Godfrey Pinto has great credentials. He has three master’s degrees, including an MBA, and a bachelor’s in economics. He has a solid position, too, as director of offshore outsourcing, a role he has held for six of the nine years he has worked in IT at a large East Coast technology company.
Now Pinto is adding one more accomplishment to his list: Earning the certified outsourcing professional (COP) designation. He acknowledges that many people haven’t yet heard of the certification, but he believes it’s valuable nonetheless. “It means you’ve obtained a certain level of expertise and your skills are transferable,” says Pinto. “This differentiates you.”
Industry leaders say IT outsourcing professionals need skills in technology, finance, law, negotiation and project, change and performance management. They should also be able to work in various corporate environments and national cultures. Knowledge of Hindi or Chinese is a plus.
Because so few people have the combination of skills required to manage an outsourcing relationship, companies often assemble teams to negotiate, implement and oversee outsourcing deals, or they appoint inexperienced and unprepared workers to the job.
The new COP designation is one option for differentiating knowledgeable professionals working in outsourcing. Traditional educational institutions offer others. Carnegie Mellon University and the Stevens Institute of Technology, for example, have outsourcing management concentrations, and the Illinois Institute of Technology provides outsourcing management training for client corporations.
Many in the IT community say they’re looking for these kinds of training and certification programs, says Christina Powers, director of association and professional development at the International Association of Outsourcing Professionals (IAOP) in New York. “Outsourcing used to be a Band-Aid and not a strategic move, but now it is [strategic], and companies are looking for people to lead their relationships with other companies,” she says.
Michael F. Corbett, who has worked in outsourcing for about 15 years, started the IAOP in early 2005 in response to this need. “Everybody was talking about the disappointing results from outsourcing,” he says.

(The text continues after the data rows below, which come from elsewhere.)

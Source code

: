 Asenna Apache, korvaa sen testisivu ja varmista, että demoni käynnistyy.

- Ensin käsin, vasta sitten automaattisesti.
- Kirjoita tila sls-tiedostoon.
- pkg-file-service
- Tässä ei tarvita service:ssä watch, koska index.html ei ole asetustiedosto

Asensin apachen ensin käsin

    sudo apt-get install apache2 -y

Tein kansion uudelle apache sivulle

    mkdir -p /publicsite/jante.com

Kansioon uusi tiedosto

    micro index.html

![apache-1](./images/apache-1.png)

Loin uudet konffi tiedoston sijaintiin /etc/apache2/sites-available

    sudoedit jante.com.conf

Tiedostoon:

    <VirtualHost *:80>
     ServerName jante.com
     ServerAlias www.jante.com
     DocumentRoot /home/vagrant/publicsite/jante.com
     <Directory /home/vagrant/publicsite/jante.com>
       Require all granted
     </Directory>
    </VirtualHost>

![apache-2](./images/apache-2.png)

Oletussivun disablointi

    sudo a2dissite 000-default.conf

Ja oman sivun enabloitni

Corbett, who now serves as the IAOP’s executive director, says companies want professionals who can align outsourcing with the organization’s overall strategy, identify the right opportunities for outsourcing, and structure and implement outsourcing arrangements.
The IAOP’s goals include setting standards for the profession as well as recognizing experienced professionals via the COP designation.
Powers compares the certification with the more established project management professional designation awarded by the Project Management Institute. Like the PMP, the COP requires applicants to demonstrate experience and a thorough knowledge of the discipline. They must also have executive sponsorship.
Applicants need 150 points to earn certification, and at least 50 of those need to come from mapping their experience against a body of knowledge set by the IAOP’s standards committee.
Applicants also can earn 75 points by taking the IAOP’s four-day master’s class. (Price tag: US$3,500 for members, and US$4,500 for non-members.) In July, the IAOP announced that it had awarded the first COP designations to 13 professionals, who came from various companies — including Johnson & Johnson, Bell Canada International Inc. and The Procter & Gamble Co. — and disciplines, such as pharmaceutical research and development, contract management and IT. This inaugural class also represented both sides of the outsourcing relationship: Customer and service provider.
Powers says 10 more applications for certification are being reviewed, and hundreds of people have signed up for the Web-based seminars held twice a month to explain the new program.
William Metz, the external business development manager in business services and IT at P&G in Cincinnati, is among the first 13 COPs. Even though he has experience managing outsourcing relationships, Metz says he saw value in earning the COP. “You have to know and understand your competence in a particular area to understand how and where you can improve,” he says.
His executive sponsor, Carlos Amesquita, director of innovation for global business services at P&G, agrees. “For [employees], it provides something widely recognized outside of P&G. And for us, it’s a way to benchmark that we’re getting the best skills over time,” says Amesquita.